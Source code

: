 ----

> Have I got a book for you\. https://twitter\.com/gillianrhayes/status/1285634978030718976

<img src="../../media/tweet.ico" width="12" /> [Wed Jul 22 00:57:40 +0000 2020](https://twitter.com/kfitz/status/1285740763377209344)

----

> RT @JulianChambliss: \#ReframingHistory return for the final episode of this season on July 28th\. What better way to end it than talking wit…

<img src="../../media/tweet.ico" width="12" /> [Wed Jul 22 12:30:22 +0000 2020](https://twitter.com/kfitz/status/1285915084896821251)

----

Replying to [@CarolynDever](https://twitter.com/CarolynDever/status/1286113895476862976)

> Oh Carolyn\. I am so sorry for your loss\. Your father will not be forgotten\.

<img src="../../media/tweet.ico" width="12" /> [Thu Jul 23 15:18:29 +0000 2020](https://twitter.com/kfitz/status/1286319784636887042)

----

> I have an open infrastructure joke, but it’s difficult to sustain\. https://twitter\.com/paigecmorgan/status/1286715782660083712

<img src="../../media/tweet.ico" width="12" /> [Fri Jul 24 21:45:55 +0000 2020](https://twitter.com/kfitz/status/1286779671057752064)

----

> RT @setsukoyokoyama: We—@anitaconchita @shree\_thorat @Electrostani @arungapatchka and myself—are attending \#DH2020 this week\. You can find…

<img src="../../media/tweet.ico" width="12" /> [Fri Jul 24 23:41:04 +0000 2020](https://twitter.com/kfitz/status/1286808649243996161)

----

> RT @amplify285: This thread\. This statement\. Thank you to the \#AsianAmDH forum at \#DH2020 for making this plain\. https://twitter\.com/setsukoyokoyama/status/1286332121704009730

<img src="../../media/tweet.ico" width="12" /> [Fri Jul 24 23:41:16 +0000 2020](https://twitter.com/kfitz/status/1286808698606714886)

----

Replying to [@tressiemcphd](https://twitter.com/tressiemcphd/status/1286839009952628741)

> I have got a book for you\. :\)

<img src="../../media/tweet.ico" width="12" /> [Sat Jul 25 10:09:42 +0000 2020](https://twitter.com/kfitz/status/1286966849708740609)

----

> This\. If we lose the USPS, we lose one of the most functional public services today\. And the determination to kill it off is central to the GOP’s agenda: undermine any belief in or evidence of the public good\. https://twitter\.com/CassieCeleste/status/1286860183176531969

# # # # # # #

> **YOUR GOAL**: Retype all of the data exactly, so that nothing differs from what is given.

> **RESULT BELOW**:
Source code

: ----

> Have I got a book for you\. https://twitter\.com/gillianrhayes/status/1285634978030718976

<img src="../../media/tweet.ico" width="12" /> [Wed Jul 22 00:57:40 +0000 2020](https://twitter.com/kfitz/status/1285740763377209344)

----

> RT @JulianChambliss: \#ReframingHistory return for the final episode of this season on July 28th\. What better way to end it than talking wit…

<img src="../../media/tweet.ico" width="12" /> [Wed Jul 22 12:30:22 +0000 2020](https://twitter.com/kfitz/status/1285915084896821251)

----

Replying to [@CarolynDever](https://twitter.com/CarolynDever/status/1286113895476862976)

> Oh Carolyn\. I am so sorry for your loss\. Your father will not be forgotten\.

<img src="../../media/tweet.ico" width="12" /> [Thu Jul 23 15:18:29 +0000 2020](https://twitter.com/kfitz/status/1286319784636887042)

----

> I have an open infrastructure joke, but it’s difficult to sustain\. https://twitter\.com/paigecmorgan/status/1286715782660083712

<img src="../../media/tweet.ico" width="12" /> [Fri Jul 24 21:45:55 +0000 2020](https://twitter.com/kfitz/status/1286779671057752064)

----

> RT @setsukoyokoyama: We—@anitaconchita @shree\_thorat @Electrostani @arungapatchka and myself—are attending \#DH2020 this week\. You can find…

<img src="../../media/tweet.ico" width="12" /> [Fri Jul 24 23:41:04 +0000 2020](https://twitter.com/kfitz/status/1286808649243996161)

----

> RT @amplify285: This thread\. This statement\. Thank you to the \#AsianAmDH forum at \#DH2020 for making this plain\. https://twitter\.com/setsukoyokoyama/status/1286332121704009730

<img src="../../media/tweet.ico" width="12" /> [Fri Jul 24 23:41:16 +0000 2020](https://twitter.com/kfitz/status/1286808698606714886)

----

Replying to [@tressiemcphd](https://twitter.com/tressiemcphd/status/1286839009952628741)

> I have got a book for you\. :\)

<img src="../../media/tweet.ico" width="12" /> [Sat Jul 25 10:09:42 +0000 2020](https://twitter.com/kfitz/status/1286966849708740609)

----

> This\. If we lose the USPS, we lose one of the most functional public services today\. And the determination to kill it off is central to the GOP’s agenda: undermine any belief in or evidence of the public good\. https://twitter\.com/CassieCeleste/status/1286860183176531969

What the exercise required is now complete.